Когда американцы и англичане прибыли в Париж, многие из них удивлялись тому, что мы не так исхудали, как им представлялось. Они увидели женщин в элегантных, да ещё и новых платьях, а также мужчин в пиджаках, которые издалека выглядели вполне прилично; они редко видели бледность или истощение, которые обычно служат признаками голода. Обманувшаяся тревога переходит в раздражение. Боюсь, мы их несколько раздражали тем, что не вполне соответствовали тому жалкому образу, который они себе нарисовали. Возможно, кое-кто из них в глубине души задался вопросом, да была ли вообще оккупация так ужасна, и не следует ли Франции расценивать своё поражение как счастливую передышку, которая позволит ей вернуть положение великой державы, не принеся для этого особых жертв; возможно они вслед за «Daily Express» сочли, что в сравнении с англичанами французам в эти четыре года было не так уж плохо.

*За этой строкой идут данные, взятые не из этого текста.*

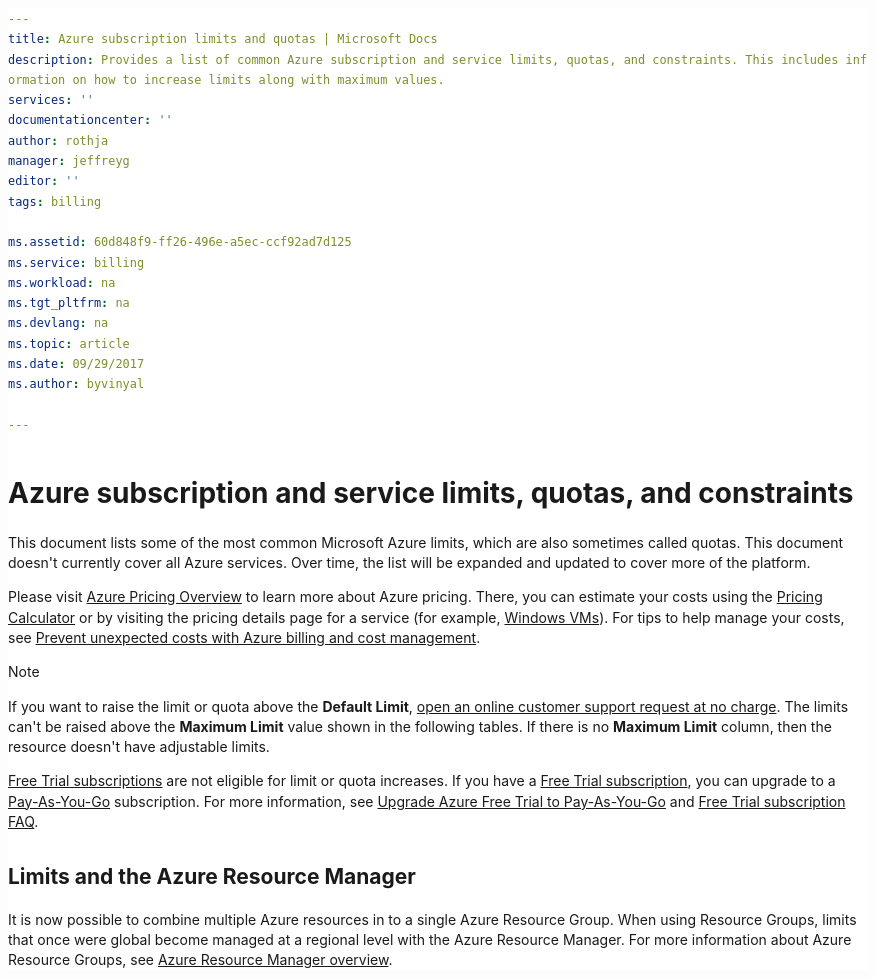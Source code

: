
 ```yaml
---
title: Azure subscription limits and quotas | Microsoft Docs
description: Provides a list of common Azure subscription and service limits, quotas, and constraints. This includes information on how to increase limits along with maximum values.
services: ''
documentationcenter: ''
author: rothja
manager: jeffreyg
editor: ''
tags: billing

ms.assetid: 60d848f9-ff26-496e-a5ec-ccf92ad7d125
ms.service: billing
ms.workload: na
ms.tgt_pltfrm: na
ms.devlang: na
ms.topic: article
ms.date: 09/29/2017
ms.author: byvinyal

---
```

# Azure subscription and service limits, quotas, and constraints
This document lists some of the most common Microsoft Azure limits, which are also sometimes called quotas. This document doesn't currently cover all Azure services. Over time, the list will be expanded and updated to cover more of the platform.

Please visit [Azure Pricing Overview](https://azure.microsoft.com/pricing/) to learn more about Azure pricing. There, you can estimate your costs using the [Pricing Calculator](https://azure.microsoft.com/pricing/calculator/) or by visiting the pricing details page for a service (for example, [Windows VMs](https://azure.microsoft.com/pricing/details/virtual-machines/#Windows)). For tips to help manage your costs, see [Prevent unexpected costs with Azure billing and cost management](billing/billing-getting-started.md).

> [!NOTE]
> If you want to raise the limit or quota above the **Default Limit**, [open an online customer support request at no charge](azure-supportability/resource-manager-core-quotas-request.md). The limits can't be raised above the **Maximum Limit** value shown in the following tables. If there is no **Maximum Limit** column, then the resource doesn't have adjustable limits.
>
> [Free Trial subscriptions](https://azure.microsoft.com/offers/ms-azr-0044p) are not eligible for limit or quota increases. If you have a [Free Trial subscription](https://azure.microsoft.com/offers/ms-azr-0044p), you can upgrade to a [Pay-As-You-Go](https://azure.microsoft.com/offers/ms-azr-0003p/) subscription. For more information, see [Upgrade Azure Free Trial to Pay-As-You-Go](billing/billing-upgrade-azure-subscription.md) and  [Free Trial subscription FAQ](https://azure.microsoft.com/free/free-account-faq).
>

## Limits and the Azure Resource Manager
It is now possible to combine multiple Azure resources in to a single Azure Resource Group. When using Resource Groups, limits that once were global become managed at a regional level with the Azure Resource Manager. For more information about Azure Resource Groups, see [Azure Resource Manager overview](azure-resource-manager/resource-group-overview.md).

Вот к таким читателям мне и хочется обратиться. Я хочу объяснить им, что они ошибаются. Восстановление Франции отнюдь не обеспечено, и нет такого француза, который не завидовал бы положению наших британских союзников. Но я сразу чувствую, как трудна будет моя задача. Я уже сталкивался с подобными трудностями. Я вернулся домой из заключения, и меня спрашивали о жизни военнопленных. Как мог я донести атмосферу лагерей до тех, кто там не был? По щелчку пальцев я мог бы представить всё мрачным, а мог бы – весёлым и приятным. Правда не кроется, так сказать, и «где-то посередине». Требовалось немало находчивости и искусства, чтобы всё описать, и немало желания и воображения, чтобы всё понять. Теперь я сталкиваюсь со схожей проблемой: как заставить жителей свободных стран уловить, чем была оккупация. Между нами зияет пропасть, которую нельзя заполнить словами. Когда французы говорили между собой о немцах, Гестапо, Сопротивлении и чёрном рынке, они легко понимали друг друга, поскольку прошли через одни и те же события и имели общие воспоминания. У англичан и французов теперь разная память: Лондон жил с гордостью, Париж – с отчаянием и позором. Нам предстоит рассказать о себе без пафоса, вам предстоит услышать наш голос и за словами различить всё невысказанное, что может быть выражено только фигурой умолчания.

Но когда я пытаюсь донести эту правду до людей, я сталкиваюсь с новыми трудностями. Оккупация франции была масштабным общественным событием, охватившим тридцать пять миллионов человек. Как можно говорить за них всех? Судьба небольших городков, крупных промышленных центров и сельской местности была разной. В некоторых деревнях немцы вообще не появлялись, в других они были расквартированы в течение четырёх лет. Поскольку я по большей части проживал в Париже, я ограничусь описанием его оккупации. Я оставлю в стороне физические страдания, действительный, хоть и скрытый голод, общее снижение здоровья и распространение туберкулёза. В конце концов, эти невзгоды однажды будут статистически подсчитаны и сопоставлены с британскими. Безусловно, уровень жизни в Великобритании оставался значительно выше, чем у нас, но у вас были бомбардировки, ракеты Фау-1 и боевые потери, тогда как мы не воевали совсем. Но были иные испытания, о которых я и хочу написать. Я хочу попытаться показать, каким образом парижане переживали оккупацию.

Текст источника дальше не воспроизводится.